How to perform a zero-downtime upgrade of Elasticsearch in production
Many users need their Elasticsearch clusters to always be available. And a lot of these same users also want to upgrade their Elasticsearch environment when a new version is released, so they can take advantage of all the new features and functionality. The result is that admins end up upgrading the Elasticsearch engine while it is operating at full capacity in production. Sound too good to be true? Well, Elasticsearch was designed for zero downtime upgrades, but upgrading the engine while going full steam ahead does require some knowledge and preparation.
In this blog, we're going to walk through the steps for upgrading an Elasticsearch environment with zero downtime. We will provide guidelines and strategies to minimise risk while running the upgrade on an active production environment. Here are the items we'll go through:
- Version considerations
- Defining an upgrade strategy
- Common deployment strategies for fast regression
- Monitoring the upgrade
- A/B testing
- Automatically deploying
1. Version considerations
Your upgrade path will depend on your To and From versions. So as a first step, a comparison between the existing deployment version and the prospected version should be made. Here are a few things we recommend:
- Review the breaking changes for each product you use and make the necessary changes so your code is compatible with the new version (e.g. Elasticsearch .NET client breaking changes).
- Enable deprecation logging to validate that no deprecated features are in use.
- Reindex before upgrading! Elasticsearch can only read indices created in the previous major version. If the cluster contains indices which were written in the previous major version it would need to be reindexed to be supported in the newer version. (e.g. - Elasticsearch 7.x can not read indices created in 5.x).

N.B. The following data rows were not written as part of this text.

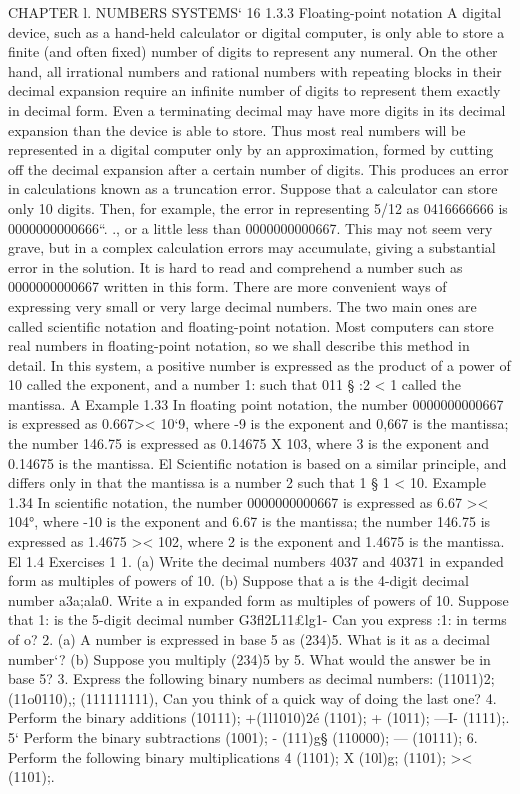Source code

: CHAPTER l. NUMBERS SYSTEMS‘ 16
1.3.3 Floating-point notation
A digital device, such as a hand-held calculator or digital computer, is only able to store a ﬁnite
(and often ﬁxed) number of digits to represent any numeral. On the other hand, all irrational
numbers and rational numbers with repeating blocks in their decimal expansion require an inﬁnite
number of digits to represent them exactly in decimal form. Even a terminating decimal may have
more digits in its decimal expansion than the device is able to store. Thus most real numbers will
be represented in a digital computer only by an approximation, formed by cutting off the decimal
expansion after a certain number of digits. This produces an error in calculations known as a
truncation error.
Suppose that a calculator can store only 10 digits. Then, for example, the error in representing
5/12 as 0416666666 is 0000000000666“. ., or a little less than 0000000000667. This may not seem
very grave, but in a complex calculation errors may accumulate, giving a substantial error in the
solution.
It is hard to read and comprehend a number such as 0000000000667 written in this form. There are
more convenient ways of expressing very small or very large decimal numbers. The two main ones
are called scientiﬁc notation and ﬂoating-point notation. Most computers can store real numbers
in ﬂoating-point notation, so we shall describe this method in detail. In this system, a positive
number is expressed as the product of a power of 10 called the exponent, and a number 1: such
that 011 § :2 < 1 called the mantissa. A
Example 1.33 In ﬂoating point notation, the number 0000000000667 is expressed as 0.667>< 10‘9,
where -9 is the exponent and 0,667 is the mantissa; the number 146.75 is expressed as 0.14675 X 103,
where 3 is the exponent and 0.14675 is the mantissa. El
Scientiﬁc notation is based on a similar principle, and differs only in that the mantissa is a
number 2 such that 1 § 1 < 10.
Example 1.34 In scientiﬁc notation, the number 0000000000667 is expressed as 6.67 >< 104°,
where -10 is the exponent and 6.67 is the mantissa; the number 146.75 is expressed as 1.4675 >< 102,
where 2 is the exponent and 1.4675 is the mantissa. El
1.4 Exercises 1
1. (a) Write the decimal numbers 4037 and 40371 in expanded form as multiples of powers of
10.
(b) Suppose that a is the 4-digit decimal number a3a;ala0. Write a in expanded form as
multiples of powers of 10. Suppose that 1: is the 5-digit decimal number G3ﬂ2L11£lg1- Can
you express :1: in terms of o?
2. (a) A number is expressed in base 5 as (234)5. What is it as a decimal number‘?
(b) Suppose you multiply (234)5 by 5. What would the answer be in base 5?
3. Express the following binary numbers as decimal numbers:
(11011)2; (11o0110),; (111111111),
Can you think of a quick way of doing the last one?
4. Perform the binary additions
(10111); +(1l1010)2é (1101); + (1011); —I- (1111);.
5‘ Perform the binary subtractions
(1001); - (111)g§ (110000); — (10111);
6. Perform the following binary multiplications 4
(1101); X (10l)g; (1101); >< (1101);.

The list of the indices can be found in the Upgrade Assistant.
- Use the Upgrade Assistant to target the changes needed to make to your cluster configuration.

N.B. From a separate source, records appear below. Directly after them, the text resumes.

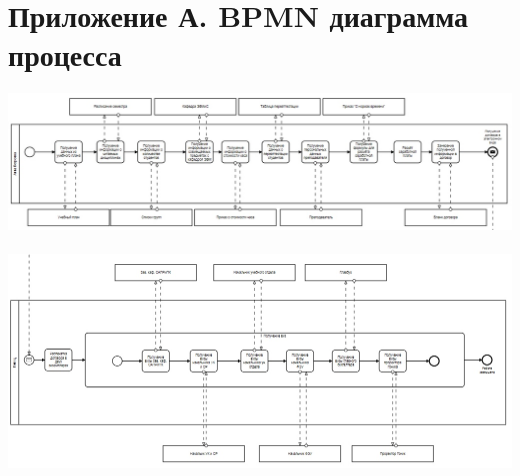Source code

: \documentclass{article}
\begin{document}
\section*{Приложение А. BPMN диаграмма процесса}
 \includegraphics[width=\textwidth]{BPMN1.jpg}
 \\
 \\
 \includegraphics[width=\textwidth]{BPMN2.jpg}


 
\end{document}
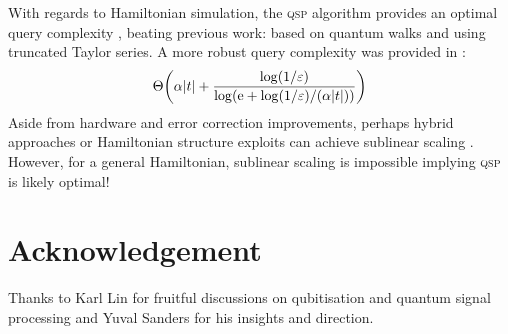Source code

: \documentclass{article}
\begin{document}
With regards to Hamiltonian simulation, the \textsc{qsp} algorithm provides an optimal query complexity \cite{LC17}, beating previous work: \cite{BCK15} based on quantum walks and \cite{BCCKS15} using truncated Taylor series. A more robust query complexity was provided in \cite{GSLW19}:
\begin{equation}
    \Theta\bigg(\alpha \abs{t} + \frac{\log(1/\varepsilon)}{\log(\mathrm{e} + \log(1/\varepsilon)/(\alpha\abs{t}))} \bigg)
\end{equation}
Aside from hardware and error correction improvements, perhaps hybrid approaches or Hamiltonian structure exploits can achieve sublinear scaling \cite{CHICCS20}. However, for a general Hamiltonian, sublinear scaling is impossible \cite{BACS06} implying \textsc{qsp} is likely optimal!

\section*{Acknowledgement}\label{sec:ack}
Thanks to Karl Lin for fruitful discussions on qubitisation and quantum signal processing and Yuval Sanders for his insights and direction.

\newpage


\end{document}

- Review all stored entities (stored scripts, stored search templates, watchers etc.) to ensure they are compatible with the new version.
- (Recommended) Review future version breaking changes. - To simplify future major upgrades, now would be a good time to review the next major version breaking changes.
For the full list of things to review please read Upgrading the Elastic Stack: Planning for success (blog) and Upgrading the Elastic Stack (documentation).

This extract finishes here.